Abstract
The experience gained in North-West Center for Endocrinology and
Endocrine Surgery (St.Petersburg, Russia), performing about 6000 endocrine surgeries
annually, shows that in a significant part of patients presenting with differentiated
thyroid cancer, it is possible to perform organ-preserving surgeries and to avoid using
radioactive iodine therapy.

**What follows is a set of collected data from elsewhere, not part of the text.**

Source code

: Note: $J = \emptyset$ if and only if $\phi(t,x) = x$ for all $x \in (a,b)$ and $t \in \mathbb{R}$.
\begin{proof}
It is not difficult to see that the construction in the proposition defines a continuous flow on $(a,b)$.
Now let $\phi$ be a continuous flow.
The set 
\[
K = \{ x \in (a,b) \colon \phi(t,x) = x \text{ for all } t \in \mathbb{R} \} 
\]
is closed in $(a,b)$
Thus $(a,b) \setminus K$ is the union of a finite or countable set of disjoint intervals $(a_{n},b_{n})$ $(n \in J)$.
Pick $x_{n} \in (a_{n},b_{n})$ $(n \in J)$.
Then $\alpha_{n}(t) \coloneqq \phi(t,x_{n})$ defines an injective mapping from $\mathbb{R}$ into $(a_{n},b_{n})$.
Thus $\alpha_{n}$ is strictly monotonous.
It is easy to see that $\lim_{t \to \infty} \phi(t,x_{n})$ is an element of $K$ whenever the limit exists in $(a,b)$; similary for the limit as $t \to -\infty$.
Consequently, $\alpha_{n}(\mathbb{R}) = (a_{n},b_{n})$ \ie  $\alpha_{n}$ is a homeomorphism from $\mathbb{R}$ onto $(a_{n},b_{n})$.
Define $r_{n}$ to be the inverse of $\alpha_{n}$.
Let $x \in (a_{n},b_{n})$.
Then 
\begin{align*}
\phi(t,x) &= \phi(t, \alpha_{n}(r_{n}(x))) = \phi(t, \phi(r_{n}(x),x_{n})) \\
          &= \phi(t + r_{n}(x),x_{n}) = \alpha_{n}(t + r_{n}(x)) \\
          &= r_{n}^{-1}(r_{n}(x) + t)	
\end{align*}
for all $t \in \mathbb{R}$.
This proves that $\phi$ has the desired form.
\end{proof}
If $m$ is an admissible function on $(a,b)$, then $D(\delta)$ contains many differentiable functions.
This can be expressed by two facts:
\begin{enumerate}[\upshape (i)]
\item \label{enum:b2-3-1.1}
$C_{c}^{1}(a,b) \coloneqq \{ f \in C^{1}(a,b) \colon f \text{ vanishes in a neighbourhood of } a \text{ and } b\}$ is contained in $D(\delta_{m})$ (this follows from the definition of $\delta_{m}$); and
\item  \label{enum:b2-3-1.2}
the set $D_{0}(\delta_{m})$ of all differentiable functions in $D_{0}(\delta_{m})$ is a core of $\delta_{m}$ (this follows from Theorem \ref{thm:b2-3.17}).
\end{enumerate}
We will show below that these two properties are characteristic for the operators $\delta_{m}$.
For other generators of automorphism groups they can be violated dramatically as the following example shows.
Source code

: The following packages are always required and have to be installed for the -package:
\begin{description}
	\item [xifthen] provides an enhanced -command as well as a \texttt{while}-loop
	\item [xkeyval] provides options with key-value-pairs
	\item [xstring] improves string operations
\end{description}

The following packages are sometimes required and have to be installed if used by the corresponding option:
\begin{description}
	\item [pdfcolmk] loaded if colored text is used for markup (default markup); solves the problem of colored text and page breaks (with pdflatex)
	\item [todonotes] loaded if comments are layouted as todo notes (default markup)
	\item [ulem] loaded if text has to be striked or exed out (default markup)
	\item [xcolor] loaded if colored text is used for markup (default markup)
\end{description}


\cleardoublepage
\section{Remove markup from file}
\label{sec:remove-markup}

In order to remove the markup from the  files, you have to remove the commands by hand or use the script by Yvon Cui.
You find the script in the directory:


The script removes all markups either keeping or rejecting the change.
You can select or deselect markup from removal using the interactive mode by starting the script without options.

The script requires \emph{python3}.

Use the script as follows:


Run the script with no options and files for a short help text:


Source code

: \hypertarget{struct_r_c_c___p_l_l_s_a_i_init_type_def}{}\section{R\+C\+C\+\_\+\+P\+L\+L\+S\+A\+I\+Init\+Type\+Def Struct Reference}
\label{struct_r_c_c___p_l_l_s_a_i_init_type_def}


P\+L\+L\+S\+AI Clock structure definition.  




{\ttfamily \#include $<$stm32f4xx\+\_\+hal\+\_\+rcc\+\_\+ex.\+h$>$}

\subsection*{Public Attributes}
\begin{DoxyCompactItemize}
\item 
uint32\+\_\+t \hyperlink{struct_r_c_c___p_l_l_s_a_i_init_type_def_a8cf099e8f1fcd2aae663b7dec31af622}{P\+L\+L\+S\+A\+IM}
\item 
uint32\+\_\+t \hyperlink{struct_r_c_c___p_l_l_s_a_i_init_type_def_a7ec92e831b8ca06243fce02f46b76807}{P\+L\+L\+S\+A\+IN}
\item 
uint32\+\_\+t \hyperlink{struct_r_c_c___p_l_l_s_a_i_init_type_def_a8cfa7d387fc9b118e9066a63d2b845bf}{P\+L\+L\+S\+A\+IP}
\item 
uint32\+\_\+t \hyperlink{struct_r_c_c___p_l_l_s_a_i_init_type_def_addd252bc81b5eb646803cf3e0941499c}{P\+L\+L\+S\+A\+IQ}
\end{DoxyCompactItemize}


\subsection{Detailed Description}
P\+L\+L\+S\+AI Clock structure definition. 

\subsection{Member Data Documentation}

Such tactic are possible only in the settings of the presence
of high-quality preoperational cytological diagnostics, thorough following the preoperative
examination protocol (ultrasound examination of the neck area performed by
the operating surgeon and by the Head of the clinics, further computed tomography of
the chest in all the patients with cytological diagnosis of Bethesda 6, screening of
medullary carcinoma using calcitonin blood tests), performing radical resection of the
primary tumor with a wide use of preventive central cervical lymph node dissection
controlled by intra-operative neuro-monitoring, as well as in the settings of long-term
follow-up by the operating surgeons employed in the clinic. Radioactive iodine therapy
is an integral phase of therapy for locally advanced tumors and tumors with the
presence of distant metastases or high risk of the distant metastatic activity. Making the
decision on the necessity of radioactive iodine therapy is possible both based on the
evaluation of primary tumor characteristics and the evaluation of blood levels of
thyroglobulin and antibodies to thyroglobulin.
Keywords: Central neck dissection, Hemithyroidectomy, Radioactive iodine therapy, Thyroid cancer, Thyroid cytology.